The word "Backbone" marks the lines to keep; find each one in the data and copy it.

Saved data entries:

Segment Open

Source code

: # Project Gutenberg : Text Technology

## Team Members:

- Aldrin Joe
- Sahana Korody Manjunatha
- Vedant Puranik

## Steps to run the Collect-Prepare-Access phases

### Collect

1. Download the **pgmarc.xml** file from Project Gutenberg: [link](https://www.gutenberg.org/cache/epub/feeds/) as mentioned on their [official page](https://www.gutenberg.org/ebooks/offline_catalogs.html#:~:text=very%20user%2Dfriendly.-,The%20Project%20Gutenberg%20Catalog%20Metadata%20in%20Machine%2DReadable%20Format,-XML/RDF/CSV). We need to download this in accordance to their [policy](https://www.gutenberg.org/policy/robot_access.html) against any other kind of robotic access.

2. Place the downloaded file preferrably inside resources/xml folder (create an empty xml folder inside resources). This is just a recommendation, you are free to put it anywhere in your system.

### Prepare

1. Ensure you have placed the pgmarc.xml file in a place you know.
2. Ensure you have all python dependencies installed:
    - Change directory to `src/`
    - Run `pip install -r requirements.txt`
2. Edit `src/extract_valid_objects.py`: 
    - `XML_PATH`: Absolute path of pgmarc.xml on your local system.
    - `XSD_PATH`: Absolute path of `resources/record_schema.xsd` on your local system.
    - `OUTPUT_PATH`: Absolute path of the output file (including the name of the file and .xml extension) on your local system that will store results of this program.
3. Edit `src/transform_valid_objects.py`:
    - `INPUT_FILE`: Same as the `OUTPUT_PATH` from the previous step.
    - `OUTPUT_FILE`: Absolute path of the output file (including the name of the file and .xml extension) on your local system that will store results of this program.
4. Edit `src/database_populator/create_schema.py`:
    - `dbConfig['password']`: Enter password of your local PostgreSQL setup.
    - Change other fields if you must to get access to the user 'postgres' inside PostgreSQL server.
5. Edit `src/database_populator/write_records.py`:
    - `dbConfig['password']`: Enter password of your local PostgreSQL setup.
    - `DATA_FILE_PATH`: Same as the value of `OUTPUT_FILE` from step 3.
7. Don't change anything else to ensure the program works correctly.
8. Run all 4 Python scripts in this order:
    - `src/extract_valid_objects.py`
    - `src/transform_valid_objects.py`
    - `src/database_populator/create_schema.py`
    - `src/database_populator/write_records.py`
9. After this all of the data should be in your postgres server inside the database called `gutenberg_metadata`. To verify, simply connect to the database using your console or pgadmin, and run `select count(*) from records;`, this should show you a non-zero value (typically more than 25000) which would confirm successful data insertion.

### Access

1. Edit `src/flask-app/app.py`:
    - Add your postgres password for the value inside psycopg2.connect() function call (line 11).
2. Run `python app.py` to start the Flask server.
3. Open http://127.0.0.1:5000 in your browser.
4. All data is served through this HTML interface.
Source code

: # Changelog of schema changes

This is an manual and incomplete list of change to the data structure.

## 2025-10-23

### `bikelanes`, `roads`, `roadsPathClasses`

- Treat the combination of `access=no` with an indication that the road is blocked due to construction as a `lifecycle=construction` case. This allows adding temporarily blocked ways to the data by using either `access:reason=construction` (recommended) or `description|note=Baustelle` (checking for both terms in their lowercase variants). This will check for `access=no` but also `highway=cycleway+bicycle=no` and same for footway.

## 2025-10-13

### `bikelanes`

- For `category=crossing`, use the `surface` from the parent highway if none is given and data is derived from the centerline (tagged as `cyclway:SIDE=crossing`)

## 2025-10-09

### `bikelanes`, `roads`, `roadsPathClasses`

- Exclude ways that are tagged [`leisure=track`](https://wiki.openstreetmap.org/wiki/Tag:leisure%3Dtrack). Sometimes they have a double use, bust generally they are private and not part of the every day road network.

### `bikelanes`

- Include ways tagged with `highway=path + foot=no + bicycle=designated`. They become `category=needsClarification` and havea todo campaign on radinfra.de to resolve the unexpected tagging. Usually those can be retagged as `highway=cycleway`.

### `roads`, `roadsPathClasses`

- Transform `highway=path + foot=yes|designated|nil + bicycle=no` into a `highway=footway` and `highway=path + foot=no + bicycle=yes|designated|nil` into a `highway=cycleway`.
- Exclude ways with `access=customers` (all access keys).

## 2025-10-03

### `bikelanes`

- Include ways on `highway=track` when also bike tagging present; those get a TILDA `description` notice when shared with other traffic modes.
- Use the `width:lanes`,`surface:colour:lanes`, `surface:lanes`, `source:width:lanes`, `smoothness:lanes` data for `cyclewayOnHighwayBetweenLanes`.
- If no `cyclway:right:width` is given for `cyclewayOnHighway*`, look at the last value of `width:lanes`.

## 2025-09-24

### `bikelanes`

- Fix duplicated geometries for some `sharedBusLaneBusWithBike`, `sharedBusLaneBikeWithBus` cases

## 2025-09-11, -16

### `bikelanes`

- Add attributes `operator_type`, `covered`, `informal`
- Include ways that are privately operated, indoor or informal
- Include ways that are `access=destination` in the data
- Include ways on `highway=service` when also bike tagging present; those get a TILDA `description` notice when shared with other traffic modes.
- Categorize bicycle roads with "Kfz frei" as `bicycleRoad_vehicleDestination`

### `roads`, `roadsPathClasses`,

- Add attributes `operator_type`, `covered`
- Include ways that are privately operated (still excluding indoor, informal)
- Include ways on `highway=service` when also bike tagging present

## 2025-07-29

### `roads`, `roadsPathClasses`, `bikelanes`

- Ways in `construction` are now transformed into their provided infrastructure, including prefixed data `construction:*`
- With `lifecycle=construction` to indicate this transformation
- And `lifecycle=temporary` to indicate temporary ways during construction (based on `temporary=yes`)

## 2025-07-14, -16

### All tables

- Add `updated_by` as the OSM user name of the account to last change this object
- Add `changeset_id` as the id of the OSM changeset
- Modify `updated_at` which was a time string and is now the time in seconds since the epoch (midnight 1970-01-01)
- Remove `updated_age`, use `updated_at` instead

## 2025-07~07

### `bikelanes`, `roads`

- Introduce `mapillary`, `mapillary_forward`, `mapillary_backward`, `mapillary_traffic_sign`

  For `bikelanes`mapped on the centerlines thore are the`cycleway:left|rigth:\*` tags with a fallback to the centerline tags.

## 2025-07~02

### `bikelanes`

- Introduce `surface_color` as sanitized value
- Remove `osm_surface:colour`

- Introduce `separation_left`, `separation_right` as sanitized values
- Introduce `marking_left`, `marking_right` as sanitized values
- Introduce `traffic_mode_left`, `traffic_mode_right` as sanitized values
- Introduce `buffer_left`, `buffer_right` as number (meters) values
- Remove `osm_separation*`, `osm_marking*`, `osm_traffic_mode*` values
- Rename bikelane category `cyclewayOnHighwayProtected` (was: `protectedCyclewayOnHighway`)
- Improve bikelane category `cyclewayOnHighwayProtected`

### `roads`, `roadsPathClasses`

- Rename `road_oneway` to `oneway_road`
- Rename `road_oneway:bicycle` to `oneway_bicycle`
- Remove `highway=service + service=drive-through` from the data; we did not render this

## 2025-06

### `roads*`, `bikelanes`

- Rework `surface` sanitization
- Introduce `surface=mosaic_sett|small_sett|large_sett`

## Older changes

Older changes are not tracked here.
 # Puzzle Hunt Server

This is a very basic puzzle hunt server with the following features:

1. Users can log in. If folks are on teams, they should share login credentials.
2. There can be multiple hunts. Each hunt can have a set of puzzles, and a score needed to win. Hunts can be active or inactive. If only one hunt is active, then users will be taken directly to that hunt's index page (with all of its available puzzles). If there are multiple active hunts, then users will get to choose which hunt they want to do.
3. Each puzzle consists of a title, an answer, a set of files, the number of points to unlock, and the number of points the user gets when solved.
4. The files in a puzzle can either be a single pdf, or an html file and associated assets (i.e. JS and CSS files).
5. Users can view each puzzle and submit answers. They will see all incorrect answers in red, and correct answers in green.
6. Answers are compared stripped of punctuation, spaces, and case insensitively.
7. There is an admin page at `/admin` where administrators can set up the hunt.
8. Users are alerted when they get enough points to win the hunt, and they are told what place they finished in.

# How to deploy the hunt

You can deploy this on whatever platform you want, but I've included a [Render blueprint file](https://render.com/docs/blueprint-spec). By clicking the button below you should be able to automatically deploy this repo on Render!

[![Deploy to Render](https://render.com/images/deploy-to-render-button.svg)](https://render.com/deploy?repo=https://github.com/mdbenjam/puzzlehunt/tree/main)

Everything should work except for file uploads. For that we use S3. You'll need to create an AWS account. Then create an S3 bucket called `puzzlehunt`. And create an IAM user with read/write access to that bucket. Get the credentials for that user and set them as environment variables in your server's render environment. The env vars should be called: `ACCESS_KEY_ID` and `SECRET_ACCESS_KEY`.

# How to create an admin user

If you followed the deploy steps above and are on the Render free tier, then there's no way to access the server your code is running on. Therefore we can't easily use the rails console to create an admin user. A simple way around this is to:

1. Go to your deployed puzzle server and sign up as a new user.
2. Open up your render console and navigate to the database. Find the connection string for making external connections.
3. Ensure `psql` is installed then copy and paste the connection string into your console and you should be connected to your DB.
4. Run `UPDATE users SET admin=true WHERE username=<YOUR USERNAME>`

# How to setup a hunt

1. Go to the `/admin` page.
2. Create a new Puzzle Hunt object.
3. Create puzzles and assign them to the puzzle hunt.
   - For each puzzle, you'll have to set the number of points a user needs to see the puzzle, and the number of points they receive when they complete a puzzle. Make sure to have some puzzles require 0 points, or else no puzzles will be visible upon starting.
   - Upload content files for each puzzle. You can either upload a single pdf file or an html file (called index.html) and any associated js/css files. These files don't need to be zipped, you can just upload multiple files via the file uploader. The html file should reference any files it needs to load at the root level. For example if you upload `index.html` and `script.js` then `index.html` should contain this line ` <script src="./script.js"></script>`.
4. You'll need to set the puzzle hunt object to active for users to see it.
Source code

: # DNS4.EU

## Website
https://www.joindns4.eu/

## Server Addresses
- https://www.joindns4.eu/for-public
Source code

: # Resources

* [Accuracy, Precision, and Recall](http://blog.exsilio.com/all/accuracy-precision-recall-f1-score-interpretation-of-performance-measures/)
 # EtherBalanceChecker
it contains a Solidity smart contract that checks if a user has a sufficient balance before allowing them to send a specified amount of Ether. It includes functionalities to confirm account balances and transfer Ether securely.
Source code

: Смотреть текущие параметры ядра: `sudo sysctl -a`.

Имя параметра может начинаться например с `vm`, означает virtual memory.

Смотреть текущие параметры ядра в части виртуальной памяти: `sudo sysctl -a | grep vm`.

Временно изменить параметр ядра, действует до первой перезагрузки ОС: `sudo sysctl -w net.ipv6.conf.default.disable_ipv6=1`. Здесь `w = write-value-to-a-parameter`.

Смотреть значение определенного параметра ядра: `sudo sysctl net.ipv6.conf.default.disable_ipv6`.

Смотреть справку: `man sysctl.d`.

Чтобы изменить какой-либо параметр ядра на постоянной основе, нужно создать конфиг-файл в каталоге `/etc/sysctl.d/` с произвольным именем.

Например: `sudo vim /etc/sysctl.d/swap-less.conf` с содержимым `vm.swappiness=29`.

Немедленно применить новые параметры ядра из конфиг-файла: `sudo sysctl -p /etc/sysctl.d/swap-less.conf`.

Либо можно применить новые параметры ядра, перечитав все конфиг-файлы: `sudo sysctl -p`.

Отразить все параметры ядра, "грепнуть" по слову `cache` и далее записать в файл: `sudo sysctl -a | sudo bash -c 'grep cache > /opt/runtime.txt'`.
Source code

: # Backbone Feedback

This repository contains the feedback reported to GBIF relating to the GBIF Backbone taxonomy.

Segment Closed

Answer section:
: # Backbone Feedback
This repository contains the feedback reported to GBIF relating to the GBIF Backbone taxonomy.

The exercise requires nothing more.